» What you need to do:
Below is a listing. Write out exactly its lines between the one holding "anomaly\_flag = 1)." and the one holding "where $L$ is", inclusive.

--- START ---

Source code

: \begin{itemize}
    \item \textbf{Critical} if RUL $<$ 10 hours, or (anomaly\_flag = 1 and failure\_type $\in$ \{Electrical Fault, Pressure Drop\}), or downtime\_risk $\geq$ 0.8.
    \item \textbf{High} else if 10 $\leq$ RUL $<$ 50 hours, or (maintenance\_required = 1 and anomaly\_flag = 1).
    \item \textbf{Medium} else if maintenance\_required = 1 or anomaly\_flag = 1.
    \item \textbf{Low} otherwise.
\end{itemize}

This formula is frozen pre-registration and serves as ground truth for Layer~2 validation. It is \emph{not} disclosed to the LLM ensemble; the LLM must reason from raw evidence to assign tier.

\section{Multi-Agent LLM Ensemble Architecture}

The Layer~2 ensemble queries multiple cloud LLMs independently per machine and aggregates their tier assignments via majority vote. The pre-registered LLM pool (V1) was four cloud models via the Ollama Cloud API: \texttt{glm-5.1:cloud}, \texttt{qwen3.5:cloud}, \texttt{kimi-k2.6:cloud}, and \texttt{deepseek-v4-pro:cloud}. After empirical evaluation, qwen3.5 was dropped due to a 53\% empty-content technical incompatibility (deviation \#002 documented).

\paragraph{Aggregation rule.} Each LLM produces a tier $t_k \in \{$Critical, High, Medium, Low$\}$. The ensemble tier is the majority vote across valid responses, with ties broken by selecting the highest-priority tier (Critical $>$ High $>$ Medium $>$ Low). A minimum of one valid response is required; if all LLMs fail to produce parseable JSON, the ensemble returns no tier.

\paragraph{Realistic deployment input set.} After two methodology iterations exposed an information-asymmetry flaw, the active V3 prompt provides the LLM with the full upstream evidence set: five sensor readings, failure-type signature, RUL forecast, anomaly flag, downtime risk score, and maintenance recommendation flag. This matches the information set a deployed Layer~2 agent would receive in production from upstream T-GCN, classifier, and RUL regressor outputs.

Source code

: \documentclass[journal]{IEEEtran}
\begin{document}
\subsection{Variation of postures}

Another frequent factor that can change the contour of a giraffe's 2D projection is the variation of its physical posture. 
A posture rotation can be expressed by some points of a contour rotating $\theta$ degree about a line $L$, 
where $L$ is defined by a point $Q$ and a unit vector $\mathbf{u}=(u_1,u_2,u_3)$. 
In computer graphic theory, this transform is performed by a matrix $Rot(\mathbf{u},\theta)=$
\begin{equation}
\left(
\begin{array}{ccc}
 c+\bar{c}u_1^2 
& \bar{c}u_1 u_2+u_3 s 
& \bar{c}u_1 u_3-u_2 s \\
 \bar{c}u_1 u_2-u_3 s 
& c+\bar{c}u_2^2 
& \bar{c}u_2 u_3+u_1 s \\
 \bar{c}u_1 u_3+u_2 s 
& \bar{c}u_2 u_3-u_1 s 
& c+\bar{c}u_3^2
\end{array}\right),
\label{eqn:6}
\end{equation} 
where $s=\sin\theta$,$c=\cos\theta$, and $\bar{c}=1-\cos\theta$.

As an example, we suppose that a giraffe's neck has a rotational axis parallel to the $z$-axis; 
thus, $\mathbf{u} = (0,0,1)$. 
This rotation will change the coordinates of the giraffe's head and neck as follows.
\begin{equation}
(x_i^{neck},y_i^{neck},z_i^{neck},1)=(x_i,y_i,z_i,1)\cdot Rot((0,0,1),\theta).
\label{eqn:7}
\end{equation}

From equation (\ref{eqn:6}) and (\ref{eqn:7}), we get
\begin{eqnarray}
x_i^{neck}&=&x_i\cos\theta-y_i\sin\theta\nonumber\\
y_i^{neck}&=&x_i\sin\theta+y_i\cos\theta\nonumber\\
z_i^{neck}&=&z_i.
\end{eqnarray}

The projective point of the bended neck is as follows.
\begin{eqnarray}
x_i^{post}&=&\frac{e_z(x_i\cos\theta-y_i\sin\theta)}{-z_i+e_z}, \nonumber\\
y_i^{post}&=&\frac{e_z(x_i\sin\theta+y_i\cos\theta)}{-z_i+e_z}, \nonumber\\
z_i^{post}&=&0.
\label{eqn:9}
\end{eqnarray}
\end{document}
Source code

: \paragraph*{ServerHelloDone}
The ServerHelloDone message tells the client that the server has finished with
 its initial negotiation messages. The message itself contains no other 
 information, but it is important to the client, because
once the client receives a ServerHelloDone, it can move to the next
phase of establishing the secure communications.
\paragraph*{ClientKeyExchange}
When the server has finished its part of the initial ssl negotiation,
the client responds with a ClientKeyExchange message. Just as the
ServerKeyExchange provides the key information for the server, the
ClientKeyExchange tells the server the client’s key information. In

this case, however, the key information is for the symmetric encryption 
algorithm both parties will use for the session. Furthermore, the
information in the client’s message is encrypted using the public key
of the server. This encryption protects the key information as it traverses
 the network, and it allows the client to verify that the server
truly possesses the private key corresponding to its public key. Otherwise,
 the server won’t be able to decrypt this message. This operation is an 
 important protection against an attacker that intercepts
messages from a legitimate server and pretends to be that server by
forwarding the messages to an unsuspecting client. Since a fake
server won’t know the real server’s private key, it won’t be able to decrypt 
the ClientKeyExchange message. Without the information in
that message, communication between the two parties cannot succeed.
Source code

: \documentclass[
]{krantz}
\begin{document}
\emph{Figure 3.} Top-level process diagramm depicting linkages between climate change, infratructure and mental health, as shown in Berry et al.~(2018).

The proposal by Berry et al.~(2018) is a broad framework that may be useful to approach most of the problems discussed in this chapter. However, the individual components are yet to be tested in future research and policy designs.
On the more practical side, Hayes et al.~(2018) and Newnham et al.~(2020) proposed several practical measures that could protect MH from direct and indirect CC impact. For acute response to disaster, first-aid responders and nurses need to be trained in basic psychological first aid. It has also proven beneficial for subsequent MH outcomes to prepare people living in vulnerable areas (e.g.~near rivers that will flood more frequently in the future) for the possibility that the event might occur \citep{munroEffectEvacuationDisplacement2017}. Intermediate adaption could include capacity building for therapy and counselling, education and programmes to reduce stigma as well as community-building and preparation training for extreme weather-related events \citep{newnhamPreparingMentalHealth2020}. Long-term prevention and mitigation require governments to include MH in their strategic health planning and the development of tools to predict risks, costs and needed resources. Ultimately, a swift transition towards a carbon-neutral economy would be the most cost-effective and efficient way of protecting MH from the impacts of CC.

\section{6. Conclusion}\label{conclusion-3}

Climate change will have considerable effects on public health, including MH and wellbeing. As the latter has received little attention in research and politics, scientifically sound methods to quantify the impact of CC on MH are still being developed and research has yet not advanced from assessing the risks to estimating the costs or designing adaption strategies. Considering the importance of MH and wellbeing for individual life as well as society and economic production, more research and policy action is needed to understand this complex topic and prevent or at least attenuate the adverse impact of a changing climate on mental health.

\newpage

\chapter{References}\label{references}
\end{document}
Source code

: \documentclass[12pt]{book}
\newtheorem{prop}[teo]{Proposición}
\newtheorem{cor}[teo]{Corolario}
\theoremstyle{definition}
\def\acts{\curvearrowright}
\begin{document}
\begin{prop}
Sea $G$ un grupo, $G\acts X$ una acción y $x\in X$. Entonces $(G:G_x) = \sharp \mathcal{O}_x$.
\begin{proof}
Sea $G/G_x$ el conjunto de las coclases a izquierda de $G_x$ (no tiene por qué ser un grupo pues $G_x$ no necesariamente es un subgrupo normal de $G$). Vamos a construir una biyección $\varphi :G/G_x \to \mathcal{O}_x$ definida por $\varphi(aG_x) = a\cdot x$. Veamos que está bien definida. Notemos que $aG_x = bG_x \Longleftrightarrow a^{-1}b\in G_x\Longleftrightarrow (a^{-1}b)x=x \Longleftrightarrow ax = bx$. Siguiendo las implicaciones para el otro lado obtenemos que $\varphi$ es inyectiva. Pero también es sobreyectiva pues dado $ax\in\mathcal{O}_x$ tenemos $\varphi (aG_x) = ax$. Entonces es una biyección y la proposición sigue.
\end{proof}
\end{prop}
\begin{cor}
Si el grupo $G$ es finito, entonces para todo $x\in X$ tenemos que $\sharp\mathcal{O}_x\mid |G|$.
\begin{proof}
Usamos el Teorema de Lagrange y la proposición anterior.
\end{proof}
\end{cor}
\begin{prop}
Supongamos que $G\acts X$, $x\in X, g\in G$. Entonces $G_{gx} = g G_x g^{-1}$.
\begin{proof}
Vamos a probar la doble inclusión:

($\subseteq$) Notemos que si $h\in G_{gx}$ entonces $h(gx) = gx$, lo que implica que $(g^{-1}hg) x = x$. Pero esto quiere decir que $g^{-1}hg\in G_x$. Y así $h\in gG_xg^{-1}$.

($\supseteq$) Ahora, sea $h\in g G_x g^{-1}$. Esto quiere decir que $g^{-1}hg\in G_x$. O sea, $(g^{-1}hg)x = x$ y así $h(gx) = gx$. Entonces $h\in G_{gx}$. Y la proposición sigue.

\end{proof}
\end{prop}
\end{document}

--- END ---

» Answer section:
    \item \textbf{High} else if 10 $\leq$ RUL $<$ 50 hours, or (maintenance\_required = 1 and anomaly\_flag = 1).
    \item \textbf{Medium} else if maintenance\_required = 1 or anomaly\_flag = 1.
    \item \textbf{Low} otherwise.
\end{itemize}

This formula is frozen pre-registration and serves as ground truth for Layer~2 validation. It is \emph{not} disclosed to the LLM ensemble; the LLM must reason from raw evidence to assign tier.

\section{Multi-Agent LLM Ensemble Architecture}

The Layer~2 ensemble queries multiple cloud LLMs independently per machine and aggregates their tier assignments via majority vote. The pre-registered LLM pool (V1) was four cloud models via the Ollama Cloud API: \texttt{glm-5.1:cloud}, \texttt{qwen3.5:cloud}, \texttt{kimi-k2.6:cloud}, and \texttt{deepseek-v4-pro:cloud}. After empirical evaluation, qwen3.5 was dropped due to a 53\% empty-content technical incompatibility (deviation \#002 documented).

\paragraph{Aggregation rule.} Each LLM produces a tier $t_k \in \{$Critical, High, Medium, Low$\}$. The ensemble tier is the majority vote across valid responses, with ties broken by selecting the highest-priority tier (Critical $>$ High $>$ Medium $>$ Low). A minimum of one valid response is required; if all LLMs fail to produce parseable JSON, the ensemble returns no tier.

\paragraph{Realistic deployment input set.} After two methodology iterations exposed an information-asymmetry flaw, the active V3 prompt provides the LLM with the full upstream evidence set: five sensor readings, failure-type signature, RUL forecast, anomaly flag, downtime risk score, and maintenance recommendation flag. This matches the information set a deployed Layer~2 agent would receive in production from upstream T-GCN, classifier, and RUL regressor outputs.

Source code

: \documentclass[journal]{IEEEtran}
\begin{document}
\subsection{Variation of postures}

Another frequent factor that can change the contour of a giraffe's 2D projection is the variation of its physical posture. 
A posture rotation can be expressed by some points of a contour rotating $\theta$ degree about a line $L$, 
where $L$ is defined by a point $Q$ and a unit vector $\mathbf{u}=(u_1,u_2,u_3)$. 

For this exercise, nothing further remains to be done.